Partial diagnostic credit…

After a morning road trip through some of Pennsylvania’s finest horse country and 30 minutes of abdominal scanning, it turns out that my regular vet had the diagnosis right, but gets only partial credit on the underlying cause. Still, I count that as exemplary work for a condition that presents as a shitload of things that don’t feel like they should really be logically related.

It turns out that Cushing’s is the correct diagnosis, but rather than a tumor of the adrenal glands, the glands themselves were “significantly” enlarge. In fact they’re currently 5 times bigger than they’re supposed to be and hammering out cortisol like its their full time job. Since we’ve ruled out an adrenal tumor, that basically leaves a growth on the pituitary glad as the last culprit standing.

In many ways, the adrenal tumor would have been easier to treat – open the abdomen, remove the tumor (and the accompanying gland), and the symptoms go away. It’s an invasive operation with good success if the dog survives surgery and the first week of recovery. The problem is that 30% of dogs that have this treatment don’t get past that first week. I’m a betting man, but when you’re looking at odds of one in three chambers having a live round, I’d have an awfully hard time pulling the trigger.

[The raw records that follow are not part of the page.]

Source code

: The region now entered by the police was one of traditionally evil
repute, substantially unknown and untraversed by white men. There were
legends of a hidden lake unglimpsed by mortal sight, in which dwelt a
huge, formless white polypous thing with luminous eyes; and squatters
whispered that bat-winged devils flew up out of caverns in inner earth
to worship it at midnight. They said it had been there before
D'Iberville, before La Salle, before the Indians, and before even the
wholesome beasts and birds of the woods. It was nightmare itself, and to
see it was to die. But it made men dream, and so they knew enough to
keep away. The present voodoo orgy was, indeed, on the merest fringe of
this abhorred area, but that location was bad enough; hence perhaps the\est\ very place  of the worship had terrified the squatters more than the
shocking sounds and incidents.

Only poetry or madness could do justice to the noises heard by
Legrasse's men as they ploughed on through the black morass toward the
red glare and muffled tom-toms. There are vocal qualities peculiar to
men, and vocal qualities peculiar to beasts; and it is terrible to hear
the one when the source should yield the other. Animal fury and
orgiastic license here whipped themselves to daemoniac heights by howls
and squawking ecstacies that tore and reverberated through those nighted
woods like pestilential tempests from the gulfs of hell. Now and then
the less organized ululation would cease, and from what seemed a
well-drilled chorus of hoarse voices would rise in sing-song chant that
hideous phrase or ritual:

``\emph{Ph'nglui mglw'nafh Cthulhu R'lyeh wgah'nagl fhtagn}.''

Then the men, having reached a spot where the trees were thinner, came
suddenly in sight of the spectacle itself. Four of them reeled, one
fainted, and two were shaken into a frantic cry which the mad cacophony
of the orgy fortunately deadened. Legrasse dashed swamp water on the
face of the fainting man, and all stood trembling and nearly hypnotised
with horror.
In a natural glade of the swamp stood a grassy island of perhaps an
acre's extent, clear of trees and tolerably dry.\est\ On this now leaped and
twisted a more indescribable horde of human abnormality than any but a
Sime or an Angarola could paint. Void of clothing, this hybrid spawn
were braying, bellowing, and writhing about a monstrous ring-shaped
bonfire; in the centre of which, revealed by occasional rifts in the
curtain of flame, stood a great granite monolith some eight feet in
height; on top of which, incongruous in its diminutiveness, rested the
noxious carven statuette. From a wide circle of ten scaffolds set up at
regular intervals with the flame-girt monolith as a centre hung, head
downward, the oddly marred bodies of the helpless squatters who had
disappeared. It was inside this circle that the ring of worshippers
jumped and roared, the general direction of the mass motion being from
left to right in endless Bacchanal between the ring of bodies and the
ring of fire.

I’m waiting now for my regular vet to get the report and work up the treatment plan. My best estimate is that it will be to treat with daily medication to reduce the amount of cortisol being made rather than something surgical. My reading shows that surgery for pituitary-involved Cushing’s is possible, though exceedingly rare for dogs. What this really means for Maggie is she’s likely going to have to take some fairly high powered pills twice a day for the rest of her life. There’s going to be more home monitoring and increased testing at the vet to confirm that everything is working normally. Basically it’s nothing that life with a bulldog didn’t prepare me to deal with already.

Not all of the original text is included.